Work task: From the entries provided below, copy each line that contains the word "pořád".

Given data:

[Start of Attachment]

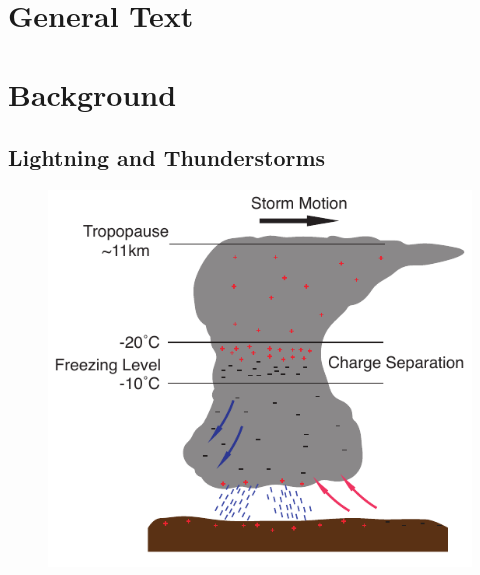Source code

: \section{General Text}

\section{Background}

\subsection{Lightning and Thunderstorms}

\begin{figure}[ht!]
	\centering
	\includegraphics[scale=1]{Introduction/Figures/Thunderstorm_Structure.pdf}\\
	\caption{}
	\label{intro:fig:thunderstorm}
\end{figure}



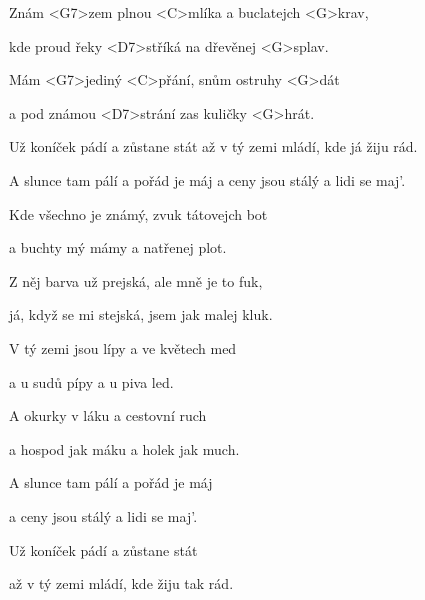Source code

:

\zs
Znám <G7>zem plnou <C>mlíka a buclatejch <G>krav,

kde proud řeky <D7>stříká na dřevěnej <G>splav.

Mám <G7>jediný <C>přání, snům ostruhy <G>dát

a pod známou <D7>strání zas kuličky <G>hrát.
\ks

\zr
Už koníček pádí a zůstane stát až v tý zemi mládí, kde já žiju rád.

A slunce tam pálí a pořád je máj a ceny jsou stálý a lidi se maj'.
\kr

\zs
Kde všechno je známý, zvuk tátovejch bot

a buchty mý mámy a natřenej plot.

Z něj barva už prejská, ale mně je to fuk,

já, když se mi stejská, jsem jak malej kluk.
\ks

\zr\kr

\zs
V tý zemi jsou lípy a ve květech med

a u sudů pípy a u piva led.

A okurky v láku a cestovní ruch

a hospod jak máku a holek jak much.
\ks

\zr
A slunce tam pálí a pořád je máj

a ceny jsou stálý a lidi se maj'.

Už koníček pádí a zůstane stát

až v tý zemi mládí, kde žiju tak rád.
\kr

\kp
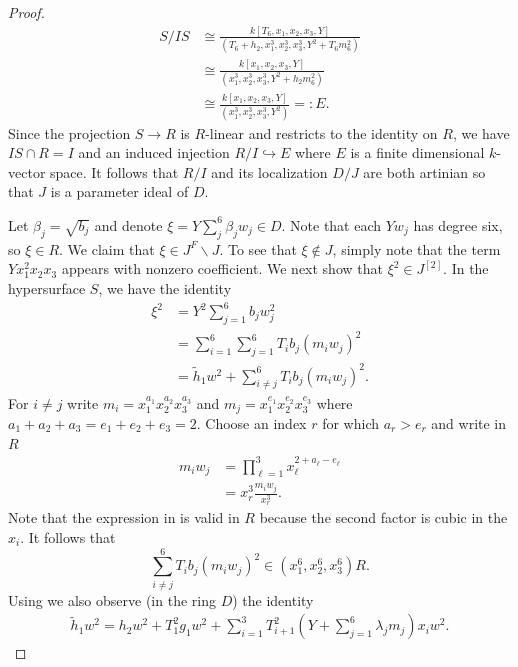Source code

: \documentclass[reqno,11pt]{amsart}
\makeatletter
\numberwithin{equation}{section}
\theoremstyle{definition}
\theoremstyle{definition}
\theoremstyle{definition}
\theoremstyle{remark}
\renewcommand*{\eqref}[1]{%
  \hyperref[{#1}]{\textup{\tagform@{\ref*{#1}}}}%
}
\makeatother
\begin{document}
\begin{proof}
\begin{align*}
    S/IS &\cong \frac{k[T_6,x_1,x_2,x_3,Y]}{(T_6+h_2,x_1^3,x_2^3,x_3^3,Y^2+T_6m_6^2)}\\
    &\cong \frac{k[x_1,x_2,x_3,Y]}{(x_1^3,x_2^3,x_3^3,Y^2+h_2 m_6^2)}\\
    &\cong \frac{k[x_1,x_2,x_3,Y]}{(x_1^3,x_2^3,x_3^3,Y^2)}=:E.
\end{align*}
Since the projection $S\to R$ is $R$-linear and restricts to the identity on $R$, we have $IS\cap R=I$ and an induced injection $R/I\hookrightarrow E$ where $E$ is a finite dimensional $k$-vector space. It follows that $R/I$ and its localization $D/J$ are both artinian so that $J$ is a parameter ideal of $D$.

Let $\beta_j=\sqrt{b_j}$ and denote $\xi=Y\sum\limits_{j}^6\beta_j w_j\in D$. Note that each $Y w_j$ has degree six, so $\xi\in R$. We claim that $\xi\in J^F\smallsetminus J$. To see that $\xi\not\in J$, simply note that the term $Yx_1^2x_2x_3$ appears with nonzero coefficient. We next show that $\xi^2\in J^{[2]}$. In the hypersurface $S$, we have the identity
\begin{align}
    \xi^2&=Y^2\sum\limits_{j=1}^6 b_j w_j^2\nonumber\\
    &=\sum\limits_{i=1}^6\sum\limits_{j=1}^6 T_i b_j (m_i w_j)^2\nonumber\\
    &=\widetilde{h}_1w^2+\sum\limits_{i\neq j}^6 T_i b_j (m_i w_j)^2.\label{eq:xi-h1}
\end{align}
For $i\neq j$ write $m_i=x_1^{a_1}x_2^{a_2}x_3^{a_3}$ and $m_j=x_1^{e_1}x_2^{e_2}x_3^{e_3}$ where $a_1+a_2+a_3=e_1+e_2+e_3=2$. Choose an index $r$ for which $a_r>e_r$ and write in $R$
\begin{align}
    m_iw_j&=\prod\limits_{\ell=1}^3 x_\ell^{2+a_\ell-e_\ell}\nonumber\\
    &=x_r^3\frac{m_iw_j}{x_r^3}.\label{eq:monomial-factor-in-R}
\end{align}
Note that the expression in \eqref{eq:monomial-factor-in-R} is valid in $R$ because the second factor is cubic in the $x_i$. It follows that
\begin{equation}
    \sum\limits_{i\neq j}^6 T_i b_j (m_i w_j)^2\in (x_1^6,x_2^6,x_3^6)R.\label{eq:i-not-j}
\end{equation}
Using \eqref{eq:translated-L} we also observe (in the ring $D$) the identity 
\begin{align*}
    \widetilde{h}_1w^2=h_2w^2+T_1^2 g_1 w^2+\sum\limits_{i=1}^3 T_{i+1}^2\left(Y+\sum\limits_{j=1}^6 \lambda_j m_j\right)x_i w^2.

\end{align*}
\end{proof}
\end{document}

[End of Attachment]

Reply to the exercise:
A slunce tam pálí a pořád je máj a ceny jsou stálý a lidi se maj'.
A slunce tam pálí a pořád je máj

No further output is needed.